Teradata employs two distinct approaches in Ordered Analytic Function for preparing data geography necessary for processing. This article elucidates both approaches and their respective merits and demerits.
Teradata Ordered Analytical Functions
Teradata Analytic Functions are versatile tools that allow for a range of applications. The capability to retrieve previous and subsequent rows is critical in numerous inquiries.
To calculate the running total of a metric over the past three days, follow these steps:
- The rows have to be sorted ascending by date
- The summation is carried out:
- The value of the current row is added to the sum of the previous row
- The value of the row that lies three days back is subtracted
All of these steps can be executed using a solitary SQL statement.
SELECT SUM(Amount) OVER (PARTITION BY Department_Id ORDER BY Sales_Date ROWS BETWEEN 2 PRECEDING AND CURRENT ROW ) AS RunningSum
FROM Sales;
Teradata Ordered Analytical Functions & Performance Considerations
- Any available compressed Join Index or Hash Index is not used when using Teradata Analytical Functions.
- All rows which fall into the same partition are moved to the same AMP. Changing data geography can cause “out of spool” situations. By partition, we mean the columns defined in the PARTITION BY part of the Ordered Analytic Function.
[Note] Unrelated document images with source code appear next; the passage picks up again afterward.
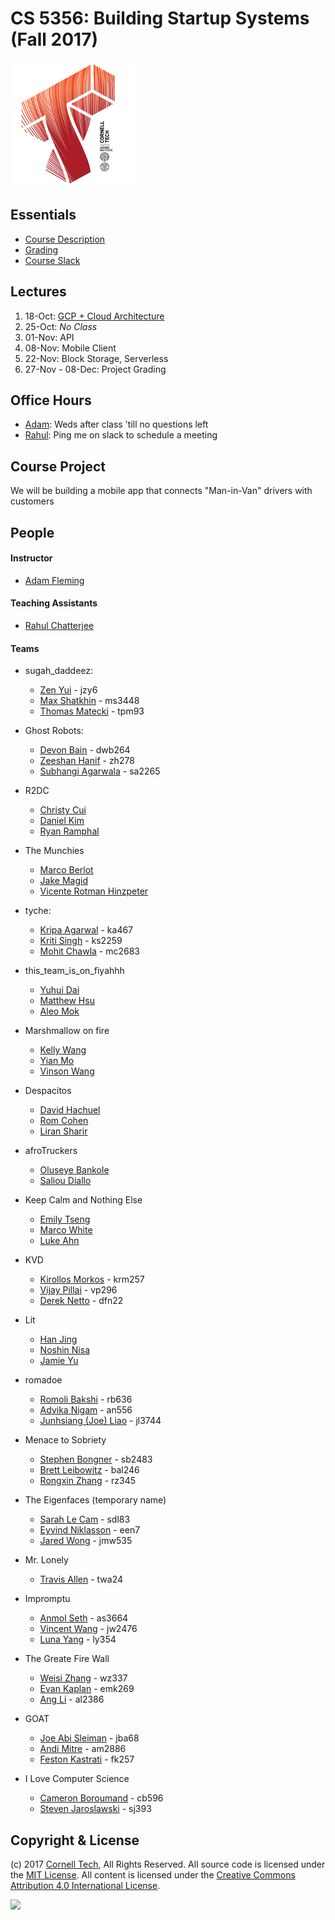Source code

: CS 5356: Building Startup Systems (Fall 2017)
===============================================

![Cornell Tech](images/CT_logo1.png)

Essentials
----------

* [Course Description](course/description.md)
* [Grading](course/grading.md)
* [Course Slack](https://ct-cs5356-fall2017.slack.com)

Lectures
--------

1.  18-Oct: [GCP + Cloud Architecture](lectures/section_b/lecture_1.pdf)
2.  25-Oct: *No Class*
3.  01-Nov: API
4.  08-Nov: Mobile Client
6.  22-Nov: Block Storage, Serverless
7.  27-Nov - 08-Dec: Project Grading

Office Hours
--------

* [Adam](/people/adam-fleming.md): Weds after class 'till no questions left
* [Rahul](/people/rahul-chatterjee.md): Ping me on slack to schedule a meeting

Course Project
--------

We will be building a mobile app that connects "Man-in-Van" drivers with customers

People
------

#### Instructor

* [Adam Fleming](people/adam-fleming.md)


#### Teaching Assistants

* [Rahul Chatterjee](people/rahul-chatterjee.md)


#### Teams
* sugah_daddeez:
  * [Zen Yui](people/zen-yui.md) - jzy6
  * [Max Shatkhin](people/max-shatkhin.md) - ms3448
  * [Thomas Matecki](people/thomas-matecki.md) - tpm93

* Ghost Robots:
  * [Devon Bain](people/devon-bain.md) - dwb264
  * [Zeeshan Hanif](people/zeeshan-hanif.md) - zh278
  * [Subhangi Agarwala](people/subhangi-agarwala.md) - sa2265

* R2DC
  * [Christy Cui](people/christy-cui.md)
  * [Daniel Kim](people/daniel-kim.md)
  * [Ryan Ramphal](people/ryan-ramphal.md)

* The Munchies
  * [Marco Berlot](people/marco-berlot.md)
  * [Jake Magid](people/jake-magid.md)
  * [Vicente Rotman Hinzpeter](people/vicente-rotman-hinzpeter.md)

* tyche:
  * [Kripa Agarwal](people/kripa-agarwal.md) - ka467
  * [Kriti Singh](people/kriti-singh.md) - ks2259
  * [Mohit Chawla](people/mohit-chawla.md) - mc2683

* this_team_is_on_fiyahhh
  * [Yuhui Dai](people/yuihui-dai.md)
  * [Matthew Hsu](people/matthew-hsu.md)
  * [Aleo Mok](people/aleo-mok.md)

* Marshmallow on fire
  * [Kelly Wang](people/chenyang-wang.md)
  * [Yian Mo](people/yian-mo.md)
  * [Vinson Wang](people/vinson-wang.md)

* Despacitos
  * [David Hachuel](people/david-hachuel.md)
  * [Rom Cohen](people/rom-cohen.md)
  * [Liran Sharir](people/liran-sharir.md)

* afroTruckers
  * [Oluseye Bankole](people/seye-bankole.md)
  * [Saliou Diallo](people/saliou-diallo.md)

* Keep Calm and Nothing Else
  * [Emily Tseng](people/emily-tseng.md)
  * [Marco White](people/marco-white.md)
  * [Luke Ahn](people/luke-ahn.md)

* KVD
  * [Kirollos Morkos](people/kirollos-morkos.md) - krm257
  * [Vijay Pillai](people/vijay-pillai.md) - vp296
  * [Derek Netto](people/derek-netto.md) - dfn22

* Lit
  * [Han Jing](people/han-jing.md)
  * [Noshin Nisa](people/noshin-anjum-nisa.md)
  * [Jamie Yu](people/jamie-yu.md)

* romadoe
  * [Romoli Bakshi](people/romoli-bakshi.md) - rb636
  * [Advika Nigam](people/advika-nigam.md) - an556
  * [Junhsiang (Joe) Liao](people/junhsiang-liao.md) - jl3744
  
* Menace to Sobriety
  * [Stephen Bongner](people/stephen-bongner.md) - sb2483
  * [Brett Leibowitz](people/brett-leibowitz.md) - bal246
  * [Rongxin Zhang](people/rongxin-zhang.md) - rz345

* The Eigenfaces (temporary name)
  * [Sarah Le Cam](people/sarah-le-cam.md) - sdl83
  * [Eyvind Niklasson](people/eyvind-niklasson.md) - een7
  * [Jared Wong](people/jared-wong.md) - jmw535

* Mr. Lonely
  * [Travis Allen](people/travis-allen.md) - twa24

* Impromptu
  * [Anmol Seth](people/anmol-seth.md) - as3664
  * [Vincent Wang](people/jialiang-wang.md) - jw2476
  * [Luna Yang](people/luna-yang.md) - ly354

  
* The Greate Fire Wall
  * [Weisi Zhang](people/weisi-zhang.md) - wz337
  * [Evan Kaplan](people/evan-kaplan.md) - emk269
  * [Ang Li](people/ang-li.md) - al2386
  
* GOAT 
  * [Joe Abi Sleiman](people/joe-abi-sleiman.md) - jba68
  * [Andi Mitre](people/andi-mitre.md) - am2886
  * [Feston Kastrati](people/feston-kastrati.md) - fk257


* I Love Computer Science
  * [Cameron Boroumand](people/cameron-boroumand.md) - cb596
  * [Steven Jaroslawski](people/steven-jaroslawksi.md) - sj393

Copyright & License
-------------------
(c) 2017 [Cornell Tech](http://www.cs.cornell.edu), All Rights Reserved.
All source code is licensed under the [MIT License](MIT-LICENSE.txt).
All content is licensed under the [Creative Commons Attribution 4.0 International License](CC-BY-4.0-LICENSE.txt).

<a href='https://creativecommons.org/licenses/by/4.0'>![](https://i.creativecommons.org/l/by/4.0/88x31.png)</a>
This is not to be confused with Row Level Partitioning.
- Skewing can occur since the rows of a partition are copied to the same AMP.
Teradata evenly distributes rows across AMPs using one of two methods.
- Suppose the number of distinct values of the PARTITION BY columns is higher than that of AMPS. In that case, the distribution is carried out according to the PARTITION BY key using the well-known hashing algorithm on the partition by columns.
- Suppose the number of distinct values of the PARTITION BY columns is higher than that of AMPS. In that case, the distribution is carried out according to the ranges of key values defined by the PARTITION by columns plus the ORDER BY column(s).
A Simple Trick to Reduce the Skewing
We can expand the PARTITION BY or ORDER BY by adding more columns with diverse values. However, the supplementary column should not alter the query’s meaning.
We added a column to the ORDER BY clause, which reduces skewing only if the clause is utilized for data distribution.
Original Query (Heavily Skewed)
SELECT SUM(Amount) OVER (PARTITION BY Customer_Id ORDER BY Due_Date ASC ) AS TotalSum
FROM Ranges;
MinAMPIO = 102
MaxAMPIO = 237
Optimized Query (Less Skewed)
SELECT SUM(Amount) OVER (PARTITION BY Customer_Id ORDER BY Due_Date ASC, QuiteUniqueColumn ) AS TotalSum
FROM Ranges;
MinAMPIO = 191
MaxAMPIO = 231
How to determine how the Rows are distributed?
If range distribution is utilized, the execution plan will display the statement “redistributed by value to all AMPs.”
Explain SELECT SUM(Amount) OVER (PARTITION BY Customer_Id ORDER BY Due_Date ASC, QuiteUniqueColumn ) AS TotalSum
FROM Ranges;
1) First, we lock DWHPRO.Ranges in TD_MAP1 for read on a reserved
RowHash to prevent global deadlock.
2) Next, we lock DWHPRO.Ranges in TD_MAP1 for read.
3) We do an all-AMPs STAT FUNCTION step in TD_MAP1 from DWHPRO.Ranges
by way of an all-rows scan with no residual conditions into Spool
5 (Last Use), which is assumed to be redistributed by value to all
AMPs in TD_Map1. The result rows are put into Spool 1
(group_amps), which is built locally on the AMPs. The size is
estimated with low confidence to be 293,656 rows (12,039,896
bytes). The estimated time for this step is 0.57 seconds.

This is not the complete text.